**Requirement**
The listing below holds a line with "But resources are" and a line with "Our goal is". Reproduce those two lines exactly, plus everything between them.
*** Data shown
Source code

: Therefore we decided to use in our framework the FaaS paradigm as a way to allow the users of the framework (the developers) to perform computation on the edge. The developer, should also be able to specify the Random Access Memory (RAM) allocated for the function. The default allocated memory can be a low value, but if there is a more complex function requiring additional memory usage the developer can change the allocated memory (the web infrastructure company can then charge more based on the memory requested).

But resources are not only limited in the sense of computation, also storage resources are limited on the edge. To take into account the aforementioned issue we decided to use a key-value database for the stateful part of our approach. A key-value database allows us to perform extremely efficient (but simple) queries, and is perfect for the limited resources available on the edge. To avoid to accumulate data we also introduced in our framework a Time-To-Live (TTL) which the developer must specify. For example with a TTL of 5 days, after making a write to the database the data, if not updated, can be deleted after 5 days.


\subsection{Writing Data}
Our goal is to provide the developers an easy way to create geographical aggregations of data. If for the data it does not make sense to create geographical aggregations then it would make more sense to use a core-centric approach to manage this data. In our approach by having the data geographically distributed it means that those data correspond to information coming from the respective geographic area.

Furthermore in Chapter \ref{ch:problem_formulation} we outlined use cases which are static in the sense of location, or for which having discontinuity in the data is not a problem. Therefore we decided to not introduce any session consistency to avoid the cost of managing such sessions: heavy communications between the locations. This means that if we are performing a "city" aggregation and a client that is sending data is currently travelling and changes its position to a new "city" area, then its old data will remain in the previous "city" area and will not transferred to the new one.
******
**Exercise answer**
But resources are not only limited in the sense of computation, also storage resources are limited on the edge. To take into account the aforementioned issue we decided to use a key-value database for the stateful part of our approach. A key-value database allows us to perform extremely efficient (but simple) queries, and is perfect for the limited resources available on the edge. To avoid to accumulate data we also introduced in our framework a Time-To-Live (TTL) which the developer must specify. For example with a TTL of 5 days, after making a write to the database the data, if not updated, can be deleted after 5 days.


\subsection{Writing Data}
Our goal is to provide the developers an easy way to create geographical aggregations of data. If for the data it does not make sense to create geographical aggregations then it would make more sense to use a core-centric approach to manage this data. In our approach by having the data geographically distributed it means that those data correspond to information coming from the respective geographic area.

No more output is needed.